Now as any seasoned SharePoint Architect would tell you, one of the key components to planning your SharePoint deployment, is Capacity Planning. Unfortunately, Capacity Planning is such a confusing topic and there’s not a whole lot of really good documentation around it. What is available can be confusing to say the least. In addition, there are so many factors that affect your planning in this area that it is almost impossible for anyone to come up with a solid number. Your performance would be affected by the server hardware, the client hardware, the concurrency rate of your users, the throughput rate required, the response time your organization deems acceptable etc. These are just the factors that we actually CAN calculate into our formulae. Additionally, your general network load and other factors that could cause interference with your expected performance will from time to time wreck havoc with your stats, but for the most part we can make a good judgment call as to the type of farm setup that would be required in most cases.
I STRONGLY recommend that you at least try and read the Capacity Planning Guide on TechNet, found here: http://technet2.microsoft.com/Office/en-us/library/eb2493e8-e498-462a-ab5d-1b779529dc471033.mspx?mfr=true
Now once you read this, you may come away with a clear understanding of your capacity needs, but if you’re like most of us, me included, you’ll come way from this even more confused than before.
So why did I recommend you read it?
Because I do not want you to blindly rely on my formulae as the golden rule for capacity planning.
My formulae generally are on the conservative side. For example, instead of using the “Read” transaction numbers in my calculations, I use the “Mixed” numbers which is about half as much and as a result, my formulae would recommend you into a 2×1 farm long before a calculation done using the “Read” numbers. Of course, I believe that, especially on an Intranet scenario, transactions will in fact be “Mixed” rather than “Read”. On an Internet scenario, the “Read” numbers would in most cases be accurate, but by playing it safe, the formulae would rather give you too much horsepower than too little. Now on to the guide…
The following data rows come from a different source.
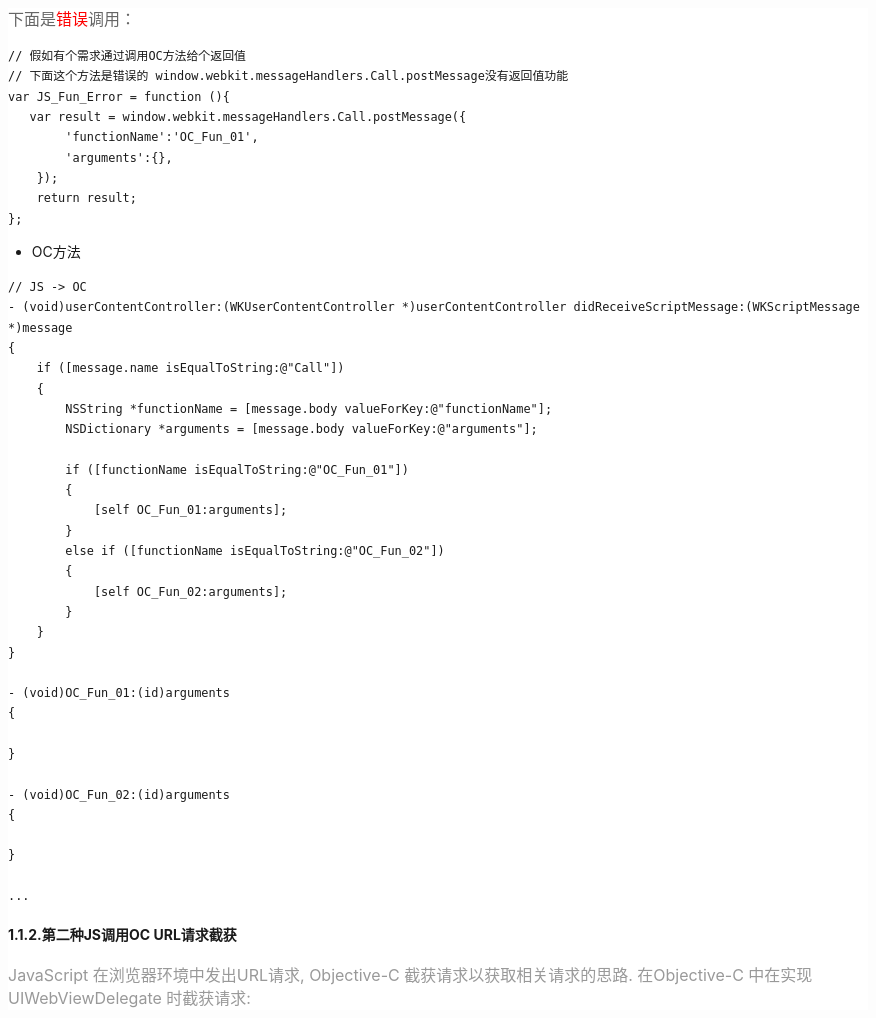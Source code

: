 <font size=3 color='#666666'>下面是<font color=red>错误</font>调用：</font>

```
// 假如有个需求通过调用OC方法给个返回值
// 下面这个方法是错误的 window.webkit.messageHandlers.Call.postMessage没有返回值功能
var JS_Fun_Error = function (){
   var result = window.webkit.messageHandlers.Call.postMessage({
		'functionName':'OC_Fun_01',
 		'arguments':{},
	});
	return result;
};

```
 
* OC方法  

```
// JS -> OC
- (void)userContentController:(WKUserContentController *)userContentController didReceiveScriptMessage:(WKScriptMessage *)message
{
	if ([message.name isEqualToString:@"Call"])
    {
        NSString *functionName = [message.body valueForKey:@"functionName"];
        NSDictionary *arguments = [message.body valueForKey:@"arguments"];
        
        if ([functionName isEqualToString:@"OC_Fun_01"])
        {
            [self OC_Fun_01:arguments];
        }
        else if ([functionName isEqualToString:@"OC_Fun_02"])
        {
            [self OC_Fun_02:arguments];
        }
    }
}

- (void)OC_Fun_01:(id)arguments
{

}

- (void)OC_Fun_02:(id)arguments
{

}

...

```
#### 1.1.2.第二种JS调用OC URL请求截获
<font size=3 color='#999999'>JavaScript 在浏览器环境中发出URL请求, Objective-C 截获请求以获取相关请求的思路. 在Objective-C 中在实现UIWebViewDelegate 时截获请求:</font>
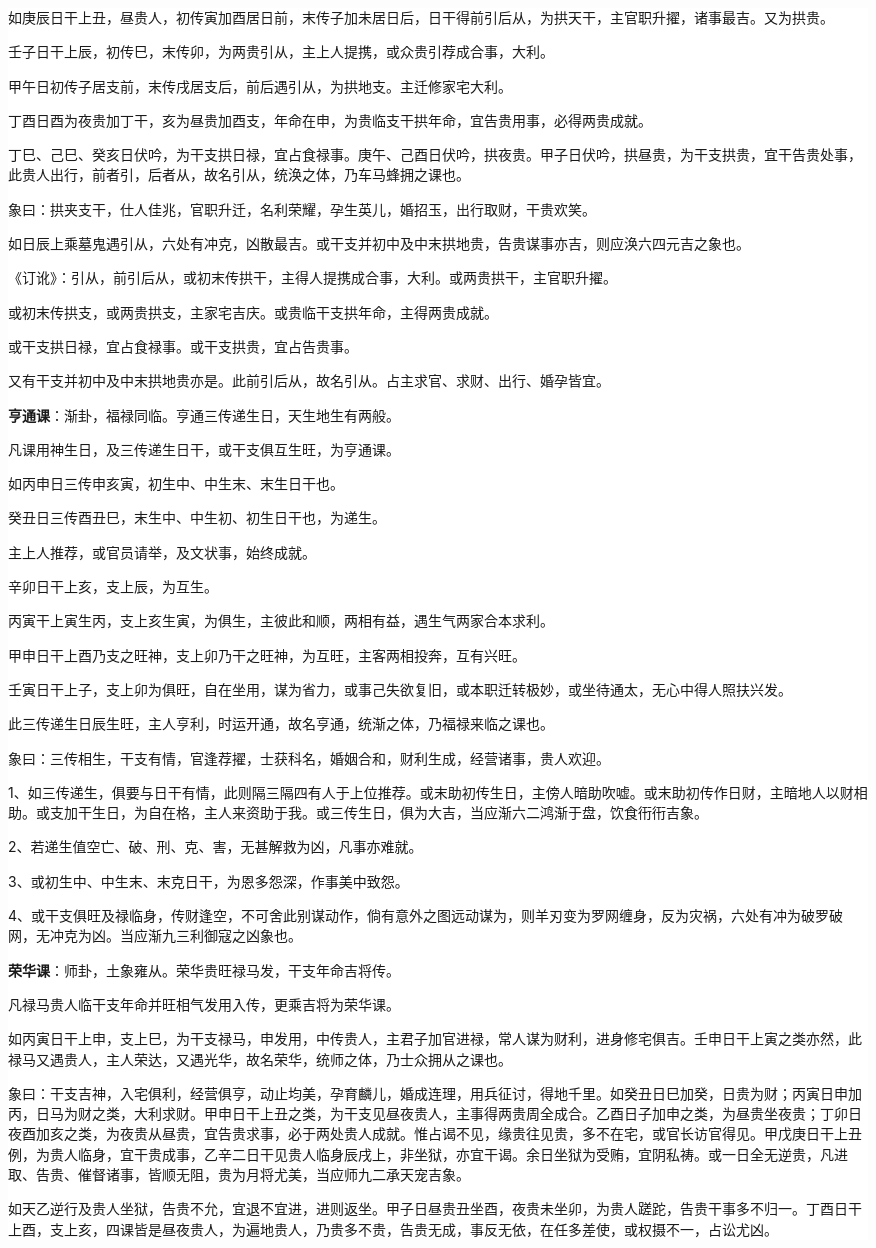 如庚辰日干上丑，昼贵人，初传寅加酉居日前，末传子加未居日后，日干得前引后从，为拱天干，主官职升擢，诸事最吉。又为拱贵。

壬子日干上辰，初传巳，末传卯，为两贵引从，主上人提携，或众贵引荐成合事，大利。

甲午日初传子居支前，末传戌居支后，前后遇引从，为拱地支。主迁修家宅大利。

丁酉日酉为夜贵加丁干，亥为昼贵加酉支，年命在申，为贵临支干拱年命，宜告贵用事，必得两贵成就。

丁巳、己巳、癸亥日伏吟，为干支拱日禄，宜占食禄事。庚午、己酉日伏吟，拱夜贵。甲子日伏吟，拱昼贵，为干支拱贵，宜干告贵处事，此贵人出行，前者引，后者从，故名引从，统涣之体，乃车马蜂拥之课也。

象曰：拱夹支干，仕人佳兆，官职升迁，名利荣耀，孕生英儿，婚招玉，出行取财，干贵欢笑。

如日辰上乘墓鬼遇引从，六处有冲克，凶散最吉。或干支并初中及中末拱地贵，告贵谋事亦吉，则应涣六四元吉之象也。

《订讹》：引从，前引后从，或初末传拱干，主得人提携成合事，大利。或两贵拱干，主官职升擢。

或初末传拱支，或两贵拱支，主家宅吉庆。或贵临干支拱年命，主得两贵成就。

或干支拱日禄，宜占食禄事。或干支拱贵，宜占告贵事。

又有干支并初中及中末拱地贵亦是。此前引后从，故名引从。占主求官、求财、出行、婚孕皆宜。

**亨通课**：渐卦，福禄同临。亨通三传递生日，天生地生有两般。

凡课用神生日，及三传递生日干，或干支俱互生旺，为亨通课。

如丙申日三传申亥寅，初生中、中生末、末生日干也。

癸丑日三传酉丑巳，末生中、中生初、初生日干也，为递生。

主上人推荐，或官员请举，及文状事，始终成就。

辛卯日干上亥，支上辰，为互生。

丙寅干上寅生丙，支上亥生寅，为俱生，主彼此和顺，两相有益，遇生气两家合本求利。

甲申日干上酉乃支之旺神，支上卯乃干之旺神，为互旺，主客两相投奔，互有兴旺。

壬寅日干上子，支上卯为俱旺，自在坐用，谋为省力，或事己失欲复旧，或本职迁转极妙，或坐待通太，无心中得人照扶兴发。

此三传递生日辰生旺，主人亨利，时运开通，故名亨通，统渐之体，乃福禄来临之课也。

象曰：三传相生，干支有情，官逢荐擢，士获科名，婚姻合和，财利生成，经营诸事，贵人欢迎。

1、如三传递生，俱要与日干有情，此则隔三隔四有人于上位推荐。或末助初传生日，主傍人暗助吹嘘。或末助初传作日财，主暗地人以财相助。或支加干生日，为自在格，主人来资助于我。或三传生日，俱为大吉，当应渐六二鸿渐于盘，饮食衎衎吉象。

2、若递生值空亡、破、刑、克、害，无甚解救为凶，凡事亦难就。

3、或初生中、中生末、末克日干，为恩多怨深，作事美中致怨。

4、或干支俱旺及禄临身，传财逢空，不可舍此别谋动作，倘有意外之图远动谋为，则羊刃变为罗网缠身，反为灾祸，六处有冲为破罗破网，无冲克为凶。当应渐九三利御寇之凶象也。

**荣华课**：师卦，土象雍从。荣华贵旺禄马发，干支年命吉将传。

凡禄马贵人临干支年命并旺相气发用入传，更乘吉将为荣华课。

如丙寅日干上申，支上巳，为干支禄马，申发用，中传贵人，主君子加官进禄，常人谋为财利，进身修宅俱吉。壬申日干上寅之类亦然，此禄马又遇贵人，主人荣达，又遇光华，故名荣华，统师之体，乃士众拥从之课也。

象曰：干支吉神，入宅俱利，经营俱亨，动止均美，孕育麟儿，婚成连理，用兵征讨，得地千里。如癸丑日巳加癸，日贵为财；丙寅日申加丙，日马为财之类，大利求财。甲申日干上丑之类，为干支见昼夜贵人，主事得两贵周全成合。乙酉日子加申之类，为昼贵坐夜贵；丁卯日夜酉加亥之类，为夜贵从昼贵，宜告贵求事，必于两处贵人成就。惟占谒不见，缘贵往见贵，多不在宅，或官长访官得见。甲戊庚日干上丑例，为贵人临身，宜干贵成事，乙辛二日干见贵人临身辰戌上，非坐狱，亦宜干谒。余日坐狱为受贿，宜阴私祷。或一日全无逆贵，凡进取、告贵、催督诸事，皆顺无阻，贵为月将尤美，当应师九二承天宠吉象。

如天乙逆行及贵人坐狱，告贵不允，宜退不宜进，进则返坐。甲子日昼贵丑坐酉，夜贵未坐卯，为贵人蹉跎，告贵干事多不归一。丁酉日干上酉，支上亥，四课皆是昼夜贵人，为遍地贵人，乃贵多不贵，告贵无成，事反无依，在任多差使，或权摄不一，占讼尤凶。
When you get to the “Estimate performance and capacity requirements…” section you’ll note firstly the hardware recommendations. As you can see, the server setup that was used to provide us with actual transaction throughput benchmarks are all 64 bit servers. As a result, their performance is going to be far superior to 32 bit servers so if you’re deploying 32 bit servers, be aware of this as everything is subject to the hardware specified in the guide. We find the recommended hardware being:
WFE Server - 2 x Dual Core Intel Xeon 2.8 GHz CPU, 4 GB RAM, 64 bit SQL Server - 4 x Dual Core Intel Xeon 2.8 GHz CPU, 32 GB RAM, 64 bit Client PC - 1 x Pentium 3 1.2 GHz CPU, 1 GB RAM, 32 bit
Note the massive amount of memory in the SQL Server. If you server has less memory, be aware that it will impact your performance.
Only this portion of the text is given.